ですから、日焼け止めの場合は、『微粒子酸化チタン』・『微粒子酸化亜鉛』と表現されますが、全成分表示上は「酸化チタン」・「酸化亜鉛」です。
「微粒子」ゆえ、『ナノ問題』がクローズアップされていましたが、現在では、微粒子酸化チタン・微粒子酸化亜鉛配合のコスメ使用は問題なしと結論付けられています。
『肌刺激性(安全性)』という点では、吸収剤よりも散乱剤の方が優れているため、敏感肌でお悩みの方には、散乱剤配合の日焼け止めが最適です。
ただし、散乱剤配合の日焼け止めであっても、誤った知識の元、誤った使用法では肌トラブルにつながりますから、以下の点にご注意ください。
TPOに合わせたスペックを選ぶこと!
敏感肌に最適と言っても、散乱剤は『粉末』です。長時間、「粉末」が肌上に存在するということですから、肌は『乾燥』しやすくなります。
SPF, PAが高ければ高いほど(高スペックほど)、散乱剤の配合量が多くなり、乾燥しやすくなる!
散乱剤による乾燥よりも、紫外線ダメージの方が深刻ですから、乾燥など心配する必要はないという考え方もありますが、敏感肌の方はバリア機能が不十分で乾燥肌でもありますから、散乱剤による乾燥は考慮に入れるべきでしょう。
そもそも日焼け止めの紫外線防御スペックは、『TPOに合わせるべき』であって、高ければ高い方がいいという訳ではありません。
屋外で長時間活動しない人、スポーツをしない人が、「SPF 50+, PA++++」の最高スペック品を使用する必要などありません。
無駄に肌へ負担をかけるだけですから、日常生活レベルであれば、『SPF 20~30, PA++~+++』で十分です。
『無駄な負担』から肌を守るためにも、紫外線防御スペック(SPF, PA)は、『TPOに合わせて』お選びください。
ある程度の白浮きは許容すべき!
散乱剤配合の日焼け止めコスメは『白浮き』、つまり、塗布後白くなります。
散乱剤は『白色粉体』ですから、塗布後、どうしても白くなってしまうのです。
この『白さ(白浮き)』を避けようと、多くのユーザーが、少量の日焼け止めを薄く塗ろうとします。

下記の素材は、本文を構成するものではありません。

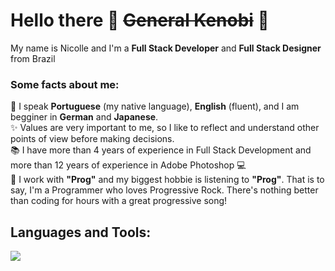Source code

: # Hello there 👋 ~~General Kenobi~~ 🤖
<p align="left">My name is Nicolle and I'm a <strong>Full Stack Developer</strong> and <strong>Full Stack Designer</strong> from Brazil</p>

### Some facts about me:
<p align="left">
  💬  I speak <strong>Portuguese</strong> (my native language), <strong>English</strong> (fluent), and I am begginer in <strong>German</strong> and <strong>Japanese</strong>.<br>
  ✨  Values are very important to me, so I like to reflect and understand other points of view before making decisions.<br>
  📚  I have more than 4 years of experience in Full Stack Development and more than 12 years of experience in Adobe Photoshop 💻<br>
  🎸  I work with <strong>"Prog"</strong> and my biggest hobbie is listening to <strong>"Prog"</strong>. That is to say, I'm a Programmer who loves Progressive Rock. There's nothing better than coding for hours with a great progressive song!
</p>  

## Languages and Tools:

<img src="https://skillicons.dev/icons?i=nextjs,react,js,ts,nodejs,mongodb,postgres,vercel,html,css,photoshop,illustrator,figma" /> 
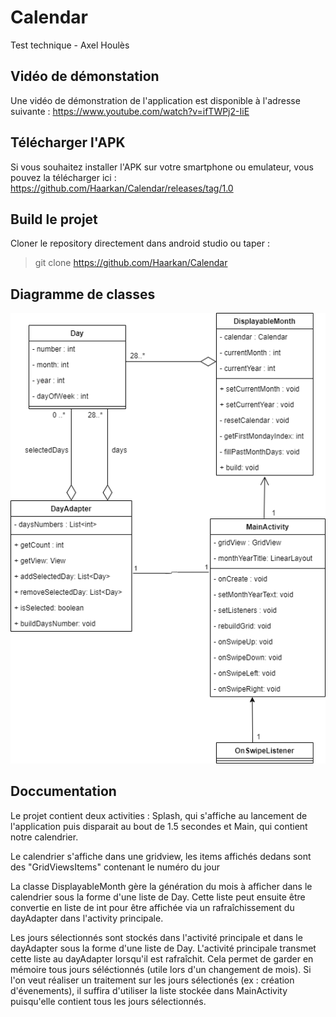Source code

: # Calendar
Test technique - Axel Houlès

## Vidéo de démonstation
Une vidéo de démonstration de l'application est disponible à l'adresse suivante : https://www.youtube.com/watch?v=ifTWPj2-IiE

## Télécharger l'APK
Si vous souhaitez installer l'APK sur votre smartphone ou emulateur, vous pouvez la télécharger ici : https://github.com/Haarkan/Calendar/releases/tag/1.0

## Build le projet 
Cloner le repository directement dans android studio ou taper :
> git clone https://github.com/Haarkan/Calendar

## Diagramme de classes
![Alt text](./class_diagram.png)

## Doccumentation
Le projet contient deux activities : Splash, qui s'affiche au lancement de l'application puis disparait au bout de 1.5 secondes et Main, qui contient notre calendrier.

Le calendrier s'affiche dans une gridview, les items affichés dedans sont des "GridViewsItems" contenant le numéro du jour 

La classe DisplayableMonth gère la génération du mois à afficher dans le calendrier sous la forme d'une liste de Day. Cette liste peut ensuite être convertie en liste de int pour être affichée via un rafraîchissement du dayAdapter dans l'activity principale.

Les jours sélectionnés sont stockés dans l'activité principale et dans le dayAdapter sous la forme d'une liste de Day. L'activité principale transmet cette liste au dayAdapter lorsqu'il est rafraîchit. Cela permet de garder en mémoire tous jours séléctionnés (utile lors d'un changement de mois). Si l'on veut réaliser un traitement sur les jours sélectionés (ex : création d'évenements), il suffira d'utiliser la liste stockée dans MainActivity puisqu'elle contient tous les jours sélectionnés.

今の日焼け止めは、伸びが抜群に良いですから、少量を薄く塗れてしまいます。
しかしこれは、十分な紫外線防御効果が得られない『誤った使用法』ですから、「日焼け止めを塗ったのに焼けてしまった・・・」という『いつの間にか日焼け』の原因となります。
「いつの間にか日焼け」を避けるためにも、日焼け止めは、『たっぷりの量をこまめに塗り直す』必要があります。
『たっぷりの量』を塗る必要がありますから、多少の白浮きは許容すべきです。
白浮きよりも避けねばならないことは、『(いつの間にか)日焼け』です。
日焼け止めを使用後は確実に洗い流すこと!
日焼け止めを使用後は、必ず洗い流すようにして下さい。
世の中には、「洗顔で落とせる」「専用クレンジング不要」など、『洗い流しの良さ』を宣伝する日焼け止めがたくさん存在します。
どのような宣伝文句であっても、散乱剤は、容易に毛穴に入り込むことが出来る『超微粒子の粉体』ですから、クレンジング力に優れるクレンジングで落とすことをおすすめします。
最もクレンジング力に優れるのが『オイルクレンジング』です。
例えば、『アテニアスキンクリア クレンズオイル』。
@コスメベストアワード ベストクレンジングで複数年、『第一位』を受賞しているオイルクレンジングです。
おわりに
いかがでしょうか?
敏感肌の方には、吸収剤よりも、肌刺激性が低い『散乱剤配合の日焼け止め』がおすすめです。
ただし、散乱剤配合の日焼け止めであっても、誤った知識の元・誤った使用法では、肌トラブルにつながります。
是非、正しい知識・正しい使用法で、日焼け止めコスメをお選びください。